[Start of section]
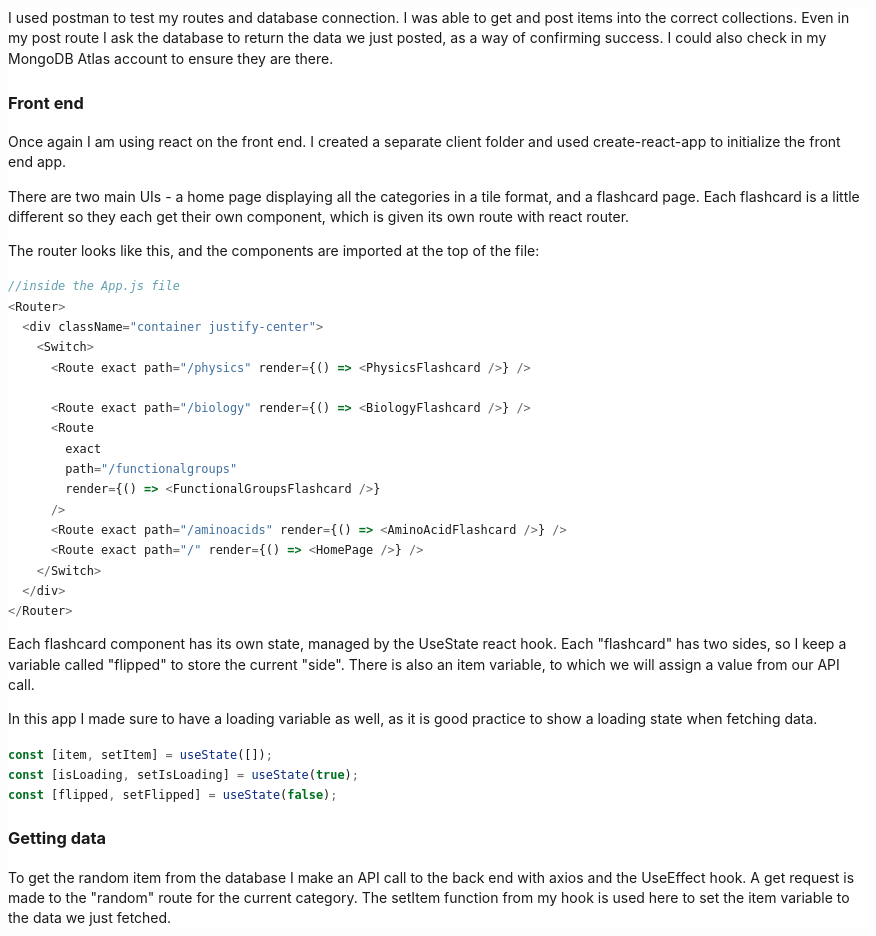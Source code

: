 I used postman to test my routes and database connection. I was able to get and post items into the correct collections. Even in my post route I ask the database to return the data we just posted, as a way of confirming success. I could also check in my MongoDB Atlas account to ensure they are there.

### Front end

Once again I am using react on the front end. I created a separate client folder and used create-react-app to initialize the front end app.

There are two main UIs - a home page displaying all the categories in a tile format, and a flashcard page. Each flashcard is a little different so they each get their own component, which is given its own route with react router.

The router looks like this, and the components are imported at the top of the file:

```js
//inside the App.js file
<Router>
  <div className="container justify-center">
    <Switch>
      <Route exact path="/physics" render={() => <PhysicsFlashcard />} />

      <Route exact path="/biology" render={() => <BiologyFlashcard />} />
      <Route
        exact
        path="/functionalgroups"
        render={() => <FunctionalGroupsFlashcard />}
      />
      <Route exact path="/aminoacids" render={() => <AminoAcidFlashcard />} />
      <Route exact path="/" render={() => <HomePage />} />
    </Switch>
  </div>
</Router>
```

Each flashcard component has its own state, managed by the UseState react hook. Each "flashcard" has two sides, so I keep a variable called "flipped" to store the current "side". There is also an item variable, to which we will assign a value from our API call.

In this app I made sure to have a loading variable as well, as it is good practice to show a loading state when fetching data.

```js
const [item, setItem] = useState([]);
const [isLoading, setIsLoading] = useState(true);
const [flipped, setFlipped] = useState(false);
```

### Getting data

To get the random item from the database I make an API call to the back end with axios and the UseEffect hook. A get request is made to the "random" route for the current category. The setItem function from my hook is used here to set the item variable to the data we just fetched.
[End of section]
Directions
Considering only the data above, return the lines in which "render" occurs.

Exercise answer
      <Route exact path="/physics" render={() => <PhysicsFlashcard />} />
      <Route exact path="/biology" render={() => <BiologyFlashcard />} />
        render={() => <FunctionalGroupsFlashcard />}
      <Route exact path="/aminoacids" render={() => <AminoAcidFlashcard />} />
      <Route exact path="/" render={() => <HomePage />} />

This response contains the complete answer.